------ RECORDS SUPPLIED ------

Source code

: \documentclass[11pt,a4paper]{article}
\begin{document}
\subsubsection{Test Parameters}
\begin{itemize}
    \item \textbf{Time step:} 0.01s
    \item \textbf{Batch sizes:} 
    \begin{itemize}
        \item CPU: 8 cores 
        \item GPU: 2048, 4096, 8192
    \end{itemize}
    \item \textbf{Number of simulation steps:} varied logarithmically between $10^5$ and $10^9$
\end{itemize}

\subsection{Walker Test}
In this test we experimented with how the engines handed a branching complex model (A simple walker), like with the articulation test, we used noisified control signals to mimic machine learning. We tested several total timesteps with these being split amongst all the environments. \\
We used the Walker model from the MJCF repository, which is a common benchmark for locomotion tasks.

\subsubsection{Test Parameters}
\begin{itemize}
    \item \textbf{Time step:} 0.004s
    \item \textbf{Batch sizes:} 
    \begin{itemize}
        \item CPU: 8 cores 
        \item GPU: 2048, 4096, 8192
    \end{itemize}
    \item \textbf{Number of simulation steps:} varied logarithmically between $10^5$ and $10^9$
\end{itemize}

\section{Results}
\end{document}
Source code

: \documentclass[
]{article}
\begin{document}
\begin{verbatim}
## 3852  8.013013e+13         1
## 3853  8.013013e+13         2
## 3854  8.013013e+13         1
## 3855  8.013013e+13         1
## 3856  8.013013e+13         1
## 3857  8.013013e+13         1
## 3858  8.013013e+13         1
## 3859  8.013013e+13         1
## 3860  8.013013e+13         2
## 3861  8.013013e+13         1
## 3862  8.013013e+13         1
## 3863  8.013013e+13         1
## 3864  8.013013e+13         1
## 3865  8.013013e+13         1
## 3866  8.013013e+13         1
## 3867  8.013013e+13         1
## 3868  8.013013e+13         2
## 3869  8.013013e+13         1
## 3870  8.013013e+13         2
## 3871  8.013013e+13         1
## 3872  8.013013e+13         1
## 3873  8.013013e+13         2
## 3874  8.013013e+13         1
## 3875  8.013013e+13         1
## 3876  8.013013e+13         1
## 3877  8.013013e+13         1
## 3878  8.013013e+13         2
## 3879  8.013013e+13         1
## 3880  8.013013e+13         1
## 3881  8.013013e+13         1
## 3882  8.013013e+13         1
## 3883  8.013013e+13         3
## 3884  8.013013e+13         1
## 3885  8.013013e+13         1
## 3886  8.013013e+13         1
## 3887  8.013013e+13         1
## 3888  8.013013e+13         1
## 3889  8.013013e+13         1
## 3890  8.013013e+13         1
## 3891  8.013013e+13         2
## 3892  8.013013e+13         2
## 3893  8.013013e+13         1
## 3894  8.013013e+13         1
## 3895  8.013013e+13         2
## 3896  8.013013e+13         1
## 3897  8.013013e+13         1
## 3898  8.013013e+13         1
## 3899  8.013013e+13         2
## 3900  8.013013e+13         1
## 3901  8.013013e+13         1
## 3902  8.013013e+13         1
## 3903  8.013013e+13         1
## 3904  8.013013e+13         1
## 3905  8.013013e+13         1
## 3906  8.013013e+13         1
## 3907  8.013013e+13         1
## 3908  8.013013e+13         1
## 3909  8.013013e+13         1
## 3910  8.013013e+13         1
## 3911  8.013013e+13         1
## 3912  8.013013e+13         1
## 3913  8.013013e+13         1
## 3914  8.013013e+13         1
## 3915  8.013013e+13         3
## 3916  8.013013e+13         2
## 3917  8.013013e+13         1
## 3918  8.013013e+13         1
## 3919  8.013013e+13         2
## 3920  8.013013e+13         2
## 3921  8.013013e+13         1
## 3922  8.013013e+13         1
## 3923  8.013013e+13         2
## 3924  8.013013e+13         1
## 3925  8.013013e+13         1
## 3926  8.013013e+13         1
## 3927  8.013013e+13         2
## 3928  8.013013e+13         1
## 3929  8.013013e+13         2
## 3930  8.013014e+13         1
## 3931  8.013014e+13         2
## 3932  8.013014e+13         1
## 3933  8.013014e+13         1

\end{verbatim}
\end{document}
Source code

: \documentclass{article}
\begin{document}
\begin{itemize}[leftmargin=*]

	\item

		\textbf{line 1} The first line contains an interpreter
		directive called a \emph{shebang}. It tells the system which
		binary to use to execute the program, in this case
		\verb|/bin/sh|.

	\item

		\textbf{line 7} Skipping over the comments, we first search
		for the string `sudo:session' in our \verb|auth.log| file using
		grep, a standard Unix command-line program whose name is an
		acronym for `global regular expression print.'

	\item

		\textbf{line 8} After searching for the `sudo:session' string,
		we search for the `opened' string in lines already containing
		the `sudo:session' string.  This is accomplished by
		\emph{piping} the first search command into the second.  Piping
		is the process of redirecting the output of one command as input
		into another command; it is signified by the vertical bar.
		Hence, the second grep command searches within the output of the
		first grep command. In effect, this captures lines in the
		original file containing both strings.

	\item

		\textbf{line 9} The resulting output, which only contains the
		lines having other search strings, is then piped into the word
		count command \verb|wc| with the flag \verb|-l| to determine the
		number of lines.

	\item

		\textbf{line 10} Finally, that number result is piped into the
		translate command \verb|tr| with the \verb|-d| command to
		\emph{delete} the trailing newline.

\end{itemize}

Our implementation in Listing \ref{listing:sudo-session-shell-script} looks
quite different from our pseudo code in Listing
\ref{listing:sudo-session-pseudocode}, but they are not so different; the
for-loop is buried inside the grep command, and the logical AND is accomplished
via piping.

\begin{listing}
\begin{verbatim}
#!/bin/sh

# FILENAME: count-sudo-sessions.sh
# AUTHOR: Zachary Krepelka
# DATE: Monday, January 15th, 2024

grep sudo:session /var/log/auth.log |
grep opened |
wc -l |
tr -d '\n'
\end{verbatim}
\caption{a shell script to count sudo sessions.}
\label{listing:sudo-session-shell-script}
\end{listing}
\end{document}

------

> **EXERCISE REQUIREMENTS**:
Copy here each line of the preceding records with "into" in it.

> **ANSWER TO THE PROBLEM**:
		\emph{piping} the first search command into the second.  Piping
		into another command; it is signified by the vertical bar.
		lines having other search strings, is then piped into the word
		\textbf{line 10} Finally, that number result is piped into the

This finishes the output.